Par un mémoire enregistré le 14 mars 2019, le ministre de l'action et des comptes publics conclut au rejet de la requête.

Il soutient que :

- la requête est irrecevable en ce qui concerne les rehaussements de 1 592 euros (frais d'hôtel de l'année 2010), de 464 euros (frais de papeteries de l'année 2012), 4 542 euros (achat d'une bâche) et 1 037,58 euros (ordinateur) dès lors qu'ils n'ont pas fait l'objet de contestation dans le cadre de la réclamation préalable non plus que devant le tribunal administratif ;

- les moyens soulevés ne sont pas fondés ;

- la part des bénéfices des années 2011 et 2012 provenant des produits financiers ne peut bénéficier de l'exonération de l'article 44 octies A du code général des impôts.

Vu :

- les autres pièces du dossier.

Vu :

- le code général des impôts et le livre des procédures fiscales ;

- le code de justice administrative.

Les parties ont été régulièrement convoquées à l'audience publique.

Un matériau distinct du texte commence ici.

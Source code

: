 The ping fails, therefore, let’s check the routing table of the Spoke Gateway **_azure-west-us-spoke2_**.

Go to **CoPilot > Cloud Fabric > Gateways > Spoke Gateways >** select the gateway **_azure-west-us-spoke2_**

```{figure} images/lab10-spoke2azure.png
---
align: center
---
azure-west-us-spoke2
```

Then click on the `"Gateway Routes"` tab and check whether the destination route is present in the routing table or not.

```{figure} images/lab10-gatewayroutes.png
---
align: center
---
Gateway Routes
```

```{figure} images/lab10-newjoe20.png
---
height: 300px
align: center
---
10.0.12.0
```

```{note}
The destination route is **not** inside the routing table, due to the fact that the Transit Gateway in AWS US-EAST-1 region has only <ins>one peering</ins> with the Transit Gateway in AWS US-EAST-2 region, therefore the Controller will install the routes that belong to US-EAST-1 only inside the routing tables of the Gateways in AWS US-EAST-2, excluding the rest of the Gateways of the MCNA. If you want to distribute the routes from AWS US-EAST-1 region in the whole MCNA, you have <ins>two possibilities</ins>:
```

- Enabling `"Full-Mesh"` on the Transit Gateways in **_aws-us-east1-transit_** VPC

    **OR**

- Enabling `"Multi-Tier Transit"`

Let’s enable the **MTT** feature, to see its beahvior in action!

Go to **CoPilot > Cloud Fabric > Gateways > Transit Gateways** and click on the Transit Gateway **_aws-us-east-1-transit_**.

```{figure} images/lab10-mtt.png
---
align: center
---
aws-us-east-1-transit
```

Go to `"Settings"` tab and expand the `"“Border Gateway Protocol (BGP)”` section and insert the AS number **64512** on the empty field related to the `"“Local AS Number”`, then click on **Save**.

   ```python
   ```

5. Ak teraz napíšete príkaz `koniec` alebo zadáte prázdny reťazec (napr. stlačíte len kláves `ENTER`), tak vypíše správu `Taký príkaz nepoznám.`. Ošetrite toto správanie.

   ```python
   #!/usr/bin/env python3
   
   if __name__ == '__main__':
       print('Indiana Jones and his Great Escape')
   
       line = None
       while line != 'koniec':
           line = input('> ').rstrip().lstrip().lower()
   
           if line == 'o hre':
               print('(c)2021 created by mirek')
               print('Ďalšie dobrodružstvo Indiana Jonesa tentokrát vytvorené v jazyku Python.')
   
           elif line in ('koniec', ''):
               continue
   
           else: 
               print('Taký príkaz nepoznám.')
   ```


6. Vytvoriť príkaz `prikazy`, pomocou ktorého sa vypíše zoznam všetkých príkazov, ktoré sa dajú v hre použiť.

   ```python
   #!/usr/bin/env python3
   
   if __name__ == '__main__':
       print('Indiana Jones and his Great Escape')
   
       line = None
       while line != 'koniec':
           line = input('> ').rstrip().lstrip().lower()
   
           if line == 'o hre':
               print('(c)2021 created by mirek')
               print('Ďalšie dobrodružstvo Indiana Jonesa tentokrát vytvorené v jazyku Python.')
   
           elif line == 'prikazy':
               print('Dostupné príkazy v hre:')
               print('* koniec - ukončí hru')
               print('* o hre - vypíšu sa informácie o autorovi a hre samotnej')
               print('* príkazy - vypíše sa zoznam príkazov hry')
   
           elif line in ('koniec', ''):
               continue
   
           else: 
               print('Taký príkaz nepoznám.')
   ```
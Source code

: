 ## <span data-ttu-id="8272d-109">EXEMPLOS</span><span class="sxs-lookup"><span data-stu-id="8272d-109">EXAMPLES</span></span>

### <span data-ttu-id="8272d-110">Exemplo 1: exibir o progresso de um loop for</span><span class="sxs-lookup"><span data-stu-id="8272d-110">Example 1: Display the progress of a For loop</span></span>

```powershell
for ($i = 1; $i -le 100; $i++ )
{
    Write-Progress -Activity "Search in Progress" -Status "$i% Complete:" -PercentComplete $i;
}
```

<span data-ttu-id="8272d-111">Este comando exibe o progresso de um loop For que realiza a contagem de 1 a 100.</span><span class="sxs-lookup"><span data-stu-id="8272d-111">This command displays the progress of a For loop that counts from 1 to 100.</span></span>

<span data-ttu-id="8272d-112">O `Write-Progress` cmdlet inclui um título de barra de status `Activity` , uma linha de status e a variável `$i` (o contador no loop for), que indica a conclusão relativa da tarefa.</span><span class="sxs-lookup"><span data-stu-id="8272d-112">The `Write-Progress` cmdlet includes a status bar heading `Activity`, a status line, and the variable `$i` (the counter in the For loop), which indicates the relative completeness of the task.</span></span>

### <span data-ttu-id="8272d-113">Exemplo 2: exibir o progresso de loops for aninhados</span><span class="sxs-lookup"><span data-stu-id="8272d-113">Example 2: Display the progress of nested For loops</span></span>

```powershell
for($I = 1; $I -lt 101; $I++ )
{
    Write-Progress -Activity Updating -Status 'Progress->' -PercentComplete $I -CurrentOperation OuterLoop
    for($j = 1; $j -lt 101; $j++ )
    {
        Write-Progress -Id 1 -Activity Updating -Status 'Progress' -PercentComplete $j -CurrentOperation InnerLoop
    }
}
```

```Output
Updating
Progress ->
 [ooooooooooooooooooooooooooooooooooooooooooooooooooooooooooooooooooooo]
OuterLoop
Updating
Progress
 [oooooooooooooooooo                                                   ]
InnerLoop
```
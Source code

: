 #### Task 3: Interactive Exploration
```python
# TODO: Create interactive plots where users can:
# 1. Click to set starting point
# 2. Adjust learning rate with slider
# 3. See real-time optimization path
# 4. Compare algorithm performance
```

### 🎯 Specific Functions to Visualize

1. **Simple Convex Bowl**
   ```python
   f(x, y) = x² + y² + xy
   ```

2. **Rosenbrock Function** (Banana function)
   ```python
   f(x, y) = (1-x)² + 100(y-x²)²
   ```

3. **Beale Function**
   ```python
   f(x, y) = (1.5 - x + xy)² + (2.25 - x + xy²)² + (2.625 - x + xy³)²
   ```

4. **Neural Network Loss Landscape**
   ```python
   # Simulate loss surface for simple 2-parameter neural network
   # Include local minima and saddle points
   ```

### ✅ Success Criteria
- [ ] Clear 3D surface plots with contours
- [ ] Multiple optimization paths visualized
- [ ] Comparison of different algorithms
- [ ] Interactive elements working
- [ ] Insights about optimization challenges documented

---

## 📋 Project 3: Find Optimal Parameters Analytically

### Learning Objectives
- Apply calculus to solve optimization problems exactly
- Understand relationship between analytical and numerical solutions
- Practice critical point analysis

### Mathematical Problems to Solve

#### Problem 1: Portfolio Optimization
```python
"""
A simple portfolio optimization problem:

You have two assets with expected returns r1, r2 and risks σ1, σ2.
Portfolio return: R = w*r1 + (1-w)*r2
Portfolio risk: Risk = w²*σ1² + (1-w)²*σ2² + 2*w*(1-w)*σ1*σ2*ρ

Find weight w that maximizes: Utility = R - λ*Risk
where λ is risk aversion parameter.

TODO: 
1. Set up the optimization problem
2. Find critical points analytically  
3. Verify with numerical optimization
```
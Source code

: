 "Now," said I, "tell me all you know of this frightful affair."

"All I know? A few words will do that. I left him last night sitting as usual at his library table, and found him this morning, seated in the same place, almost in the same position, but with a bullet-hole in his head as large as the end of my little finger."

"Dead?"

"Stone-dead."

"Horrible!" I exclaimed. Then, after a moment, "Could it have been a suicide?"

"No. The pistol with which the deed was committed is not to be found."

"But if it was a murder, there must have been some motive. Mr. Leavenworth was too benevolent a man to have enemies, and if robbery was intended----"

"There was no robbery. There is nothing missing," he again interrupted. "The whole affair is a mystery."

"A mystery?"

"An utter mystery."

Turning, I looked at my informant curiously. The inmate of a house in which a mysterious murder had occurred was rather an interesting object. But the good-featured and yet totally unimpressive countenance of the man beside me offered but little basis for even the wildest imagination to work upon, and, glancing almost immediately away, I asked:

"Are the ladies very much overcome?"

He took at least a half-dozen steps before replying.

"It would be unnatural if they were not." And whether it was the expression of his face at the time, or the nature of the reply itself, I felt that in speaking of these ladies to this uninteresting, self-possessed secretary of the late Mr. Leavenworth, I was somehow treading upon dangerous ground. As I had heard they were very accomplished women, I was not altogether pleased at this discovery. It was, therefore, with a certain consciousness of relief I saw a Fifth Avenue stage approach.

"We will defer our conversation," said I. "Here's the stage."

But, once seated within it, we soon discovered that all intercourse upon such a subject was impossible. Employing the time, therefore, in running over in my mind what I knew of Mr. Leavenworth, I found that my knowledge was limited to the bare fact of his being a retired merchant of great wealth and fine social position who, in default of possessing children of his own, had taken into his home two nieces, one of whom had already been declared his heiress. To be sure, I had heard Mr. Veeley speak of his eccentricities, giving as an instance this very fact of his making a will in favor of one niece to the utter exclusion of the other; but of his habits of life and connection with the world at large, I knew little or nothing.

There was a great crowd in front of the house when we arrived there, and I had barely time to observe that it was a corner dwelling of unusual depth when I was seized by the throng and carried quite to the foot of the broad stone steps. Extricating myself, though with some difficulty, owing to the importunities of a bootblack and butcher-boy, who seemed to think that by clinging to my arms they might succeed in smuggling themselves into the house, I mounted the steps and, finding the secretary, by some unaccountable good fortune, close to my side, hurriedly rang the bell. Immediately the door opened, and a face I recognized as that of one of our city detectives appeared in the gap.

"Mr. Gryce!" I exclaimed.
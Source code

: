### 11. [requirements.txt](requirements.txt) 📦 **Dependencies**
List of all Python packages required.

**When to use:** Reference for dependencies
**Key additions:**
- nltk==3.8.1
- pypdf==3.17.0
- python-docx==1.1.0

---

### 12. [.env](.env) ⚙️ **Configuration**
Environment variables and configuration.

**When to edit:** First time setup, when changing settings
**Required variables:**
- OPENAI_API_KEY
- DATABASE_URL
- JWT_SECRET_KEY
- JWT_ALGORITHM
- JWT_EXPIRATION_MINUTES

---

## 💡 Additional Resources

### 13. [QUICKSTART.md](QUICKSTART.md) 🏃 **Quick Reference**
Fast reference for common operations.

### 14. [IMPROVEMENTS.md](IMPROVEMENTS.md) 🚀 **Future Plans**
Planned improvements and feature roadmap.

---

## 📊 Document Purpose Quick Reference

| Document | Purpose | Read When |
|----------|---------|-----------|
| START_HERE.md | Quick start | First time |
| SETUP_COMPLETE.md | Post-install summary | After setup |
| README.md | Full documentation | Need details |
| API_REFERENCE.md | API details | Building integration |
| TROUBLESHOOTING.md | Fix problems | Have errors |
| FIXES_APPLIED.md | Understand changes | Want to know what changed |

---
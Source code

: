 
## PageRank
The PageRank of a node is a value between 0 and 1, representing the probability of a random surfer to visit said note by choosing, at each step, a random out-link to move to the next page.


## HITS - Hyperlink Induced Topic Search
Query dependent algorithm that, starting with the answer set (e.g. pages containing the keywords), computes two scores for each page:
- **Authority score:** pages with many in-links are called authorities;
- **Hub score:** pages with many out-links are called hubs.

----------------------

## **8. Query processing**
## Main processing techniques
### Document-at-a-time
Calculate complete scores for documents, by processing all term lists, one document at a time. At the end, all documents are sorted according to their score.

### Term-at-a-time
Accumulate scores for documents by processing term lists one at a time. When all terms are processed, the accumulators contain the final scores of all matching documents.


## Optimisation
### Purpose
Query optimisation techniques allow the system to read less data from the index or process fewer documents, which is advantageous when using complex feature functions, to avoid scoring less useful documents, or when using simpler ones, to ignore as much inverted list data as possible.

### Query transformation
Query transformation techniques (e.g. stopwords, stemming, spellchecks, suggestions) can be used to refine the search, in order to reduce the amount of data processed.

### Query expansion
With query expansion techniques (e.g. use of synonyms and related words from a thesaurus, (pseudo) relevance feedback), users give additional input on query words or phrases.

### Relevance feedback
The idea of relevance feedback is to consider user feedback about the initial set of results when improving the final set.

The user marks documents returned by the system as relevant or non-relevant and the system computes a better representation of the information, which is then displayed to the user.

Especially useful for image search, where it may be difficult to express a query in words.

Ont été entendu au cours de l'audience publique :

- le rapport de M. A... ;

- les conclusions de Mme Peton, rapporteur public ;

- et les observations de Me B... représentant la société requérante.

Une note en délibéré présentée pour la SARL Saint-Laurent Maintenance a été enregistrée au greffe le 30 janvier 2020.

Considérant ce qui suit :

1. La société Saint-Laurent Maintenance a pour activité la maintenance de parcs éoliens. Au cours des années 2010 à 2012 la société comptait cinq clients exploitants de parcs éoliens dans les départements de la Manche et du Calvados. La société Saint-Laurent Maintenance a fait l'objet d'une vérification de comptabilité au titre de la période du 1er janvier 2010 au 31 août 2013 ayant donné lieu à diverses rectifications en matière de taxe sur la valeur ajoutée et d'impôt sur les sociétés. Par un jugement du 30 juillet 2018, le tribunal administratif de Nancy, après avoir constaté un non-lieu à statuer en conséquence des dégrèvements prononcés par l'administration en cours d'instance, a rejeté le surplus de la demande de la société Saint-Laurent Maintenance. Ladite société relève appel de ce jugement en tant qu'il a rejeté le surplus de sa demande.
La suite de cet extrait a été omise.